In the late 1990s, Omar publicly criticized the violence of People Against Gangsterism and Drugs (PAGAD), a vigilante group that arose in the townships and, he says, had "a radical Islamic agenda." Omar and other critics face death threats; at one stage he had to have a police escort, especially when making public appearances.
Already interested in continuing his education, Omar temporarily left South Africa to earn a master's in peace studies at the University of Notre Dame and then stayed to write his doctoral dissertation. When the U.S. government denied a visa to European Islamic scholar Tariq Ramadan to teach at that university, Omar took over his course load. Now based back in Cape Town, he still spends each spring semester at Notre Dame.

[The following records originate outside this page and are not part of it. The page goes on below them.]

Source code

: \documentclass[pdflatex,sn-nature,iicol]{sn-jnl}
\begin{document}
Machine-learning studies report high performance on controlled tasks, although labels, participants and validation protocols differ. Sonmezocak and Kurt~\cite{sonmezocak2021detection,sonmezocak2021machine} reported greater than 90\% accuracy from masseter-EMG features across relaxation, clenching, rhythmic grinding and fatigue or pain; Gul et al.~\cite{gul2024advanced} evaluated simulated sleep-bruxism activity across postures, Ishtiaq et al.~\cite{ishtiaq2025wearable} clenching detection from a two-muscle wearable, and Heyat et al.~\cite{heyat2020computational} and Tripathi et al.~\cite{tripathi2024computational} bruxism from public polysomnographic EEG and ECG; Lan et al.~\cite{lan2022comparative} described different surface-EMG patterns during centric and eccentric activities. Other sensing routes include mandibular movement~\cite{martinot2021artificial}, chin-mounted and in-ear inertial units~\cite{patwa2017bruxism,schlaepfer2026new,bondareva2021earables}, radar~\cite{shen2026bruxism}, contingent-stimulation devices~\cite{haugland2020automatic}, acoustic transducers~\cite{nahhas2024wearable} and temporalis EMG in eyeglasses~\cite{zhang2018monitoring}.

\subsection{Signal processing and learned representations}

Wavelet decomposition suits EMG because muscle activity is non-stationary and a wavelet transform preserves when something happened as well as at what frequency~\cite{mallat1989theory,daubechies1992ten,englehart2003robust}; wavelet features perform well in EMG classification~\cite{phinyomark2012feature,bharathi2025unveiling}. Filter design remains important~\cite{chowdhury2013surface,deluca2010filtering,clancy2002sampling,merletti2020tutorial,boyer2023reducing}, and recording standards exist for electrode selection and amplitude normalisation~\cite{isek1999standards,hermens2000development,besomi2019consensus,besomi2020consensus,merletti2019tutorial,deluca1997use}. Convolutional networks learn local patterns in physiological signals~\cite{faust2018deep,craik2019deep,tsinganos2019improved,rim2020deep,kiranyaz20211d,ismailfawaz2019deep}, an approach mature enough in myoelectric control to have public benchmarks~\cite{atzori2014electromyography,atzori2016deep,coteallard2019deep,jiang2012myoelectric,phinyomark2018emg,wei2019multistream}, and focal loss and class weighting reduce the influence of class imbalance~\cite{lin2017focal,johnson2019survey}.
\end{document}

PAGAD, according to an anthropologist who studied the group, sprang from a vigilante tradition that developed in the townships during apartheid. Omar agrees, saying, "You have to situate it in the South African context."
And so, too, its antithesis, Claremont Main Road Mosque, has a social context. The congregants are "very middle class," Omar says. Many are educated professionals. And in his view, the Cape Muslim community, rooted in Indonesia, influenced by Africa, has traditionally had "a much softer version of Islam," with more acceptance of women taking a role in religious life than, say, in Indian Islam. To that he adds the experience of being a minority, and the influence of the South African liberation movement, which has also raised gender issues.
Writing this, I don't mean to slip into crude determinism. Social context creates possibilities, only that. But surely a successful engagement with Western culture can shed a different light on Islam -- or any religion -- feeling politically or culturally assaulted by the West. Seeking a change justified by universal values -- rather than by injured national identity -- can encourage you to seek universalism in your own tradition.
And perhaps distance from the overheated Islamic center helps. Reform in Islam, Omar suggests, "will not come from the center, from the Arab world, but from the periphery, from South Africa, Europe, the United States," or even Southeast Asia. "Currently we are not the mainstream," he says, but then religious change begins with a critical outsider. He takes the founder of his faith as an example.
On the street outside, a taxi was waiting to take me to give a lecture on Judaism and humanism. At the mosque, a continent's length from my home in Jerusalem, I too was an observer of someone else's prayers and someone else's struggle. Nonetheless, they were close to home.